• **YOUR INSTRUCTIONS**:
This exercise calls for every record to be set down again, exactly and in full.

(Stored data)
== Segment start ==

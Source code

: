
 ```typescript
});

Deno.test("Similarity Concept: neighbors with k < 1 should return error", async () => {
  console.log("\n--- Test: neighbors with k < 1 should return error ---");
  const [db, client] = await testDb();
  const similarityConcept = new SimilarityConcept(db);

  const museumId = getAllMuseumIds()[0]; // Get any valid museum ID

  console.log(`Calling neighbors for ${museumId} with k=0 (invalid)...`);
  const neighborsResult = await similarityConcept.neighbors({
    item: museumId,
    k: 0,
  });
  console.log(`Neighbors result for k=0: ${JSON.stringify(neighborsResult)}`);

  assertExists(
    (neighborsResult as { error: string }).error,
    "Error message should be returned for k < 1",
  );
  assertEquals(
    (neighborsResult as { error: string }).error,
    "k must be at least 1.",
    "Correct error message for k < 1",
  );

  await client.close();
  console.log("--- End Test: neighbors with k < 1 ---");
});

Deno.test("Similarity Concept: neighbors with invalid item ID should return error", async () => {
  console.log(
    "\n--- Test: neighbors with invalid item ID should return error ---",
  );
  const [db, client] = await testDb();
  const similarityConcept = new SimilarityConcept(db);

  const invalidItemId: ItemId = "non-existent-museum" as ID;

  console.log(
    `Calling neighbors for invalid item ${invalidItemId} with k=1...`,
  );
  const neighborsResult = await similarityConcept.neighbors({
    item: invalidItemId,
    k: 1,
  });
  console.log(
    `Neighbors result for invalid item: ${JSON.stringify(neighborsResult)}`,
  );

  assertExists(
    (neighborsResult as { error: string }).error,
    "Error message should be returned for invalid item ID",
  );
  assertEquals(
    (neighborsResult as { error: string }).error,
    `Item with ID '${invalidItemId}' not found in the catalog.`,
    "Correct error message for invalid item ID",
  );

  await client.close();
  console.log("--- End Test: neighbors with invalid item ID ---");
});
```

== Segment end ==

• **SOLUTION FOR THIS EXERCISE**:
Source code

:
 ```typescript
});

Deno.test("Similarity Concept: neighbors with k < 1 should return error", async () => {
  console.log("\n--- Test: neighbors with k < 1 should return error ---");
  const [db, client] = await testDb();
  const similarityConcept = new SimilarityConcept(db);

  const museumId = getAllMuseumIds()[0]; // Get any valid museum ID

  console.log(`Calling neighbors for ${museumId} with k=0 (invalid)...`);
  const neighborsResult = await similarityConcept.neighbors({
    item: museumId,
    k: 0,
  });
  console.log(`Neighbors result for k=0: ${JSON.stringify(neighborsResult)}`);

  assertExists(
    (neighborsResult as { error: string }).error,
    "Error message should be returned for k < 1",
  );
  assertEquals(
    (neighborsResult as { error: string }).error,
    "k must be at least 1.",
    "Correct error message for k < 1",
  );

  await client.close();
  console.log("--- End Test: neighbors with k < 1 ---");
});

Deno.test("Similarity Concept: neighbors with invalid item ID should return error", async () => {
  console.log(
    "\n--- Test: neighbors with invalid item ID should return error ---",
  );
  const [db, client] = await testDb();
  const similarityConcept = new SimilarityConcept(db);

  const invalidItemId: ItemId = "non-existent-museum" as ID;

  console.log(
    `Calling neighbors for invalid item ${invalidItemId} with k=1...`,
  );
  const neighborsResult = await similarityConcept.neighbors({
    item: invalidItemId,
    k: 1,
  });
  console.log(
    `Neighbors result for invalid item: ${JSON.stringify(neighborsResult)}`,
  );

  assertExists(
    (neighborsResult as { error: string }).error,
    "Error message should be returned for invalid item ID",
  );
  assertEquals(
    (neighborsResult as { error: string }).error,
    `Item with ID '${invalidItemId}' not found in the catalog.`,
    "Correct error message for invalid item ID",
  );

  await client.close();
  console.log("--- End Test: neighbors with invalid item ID ---");
});
```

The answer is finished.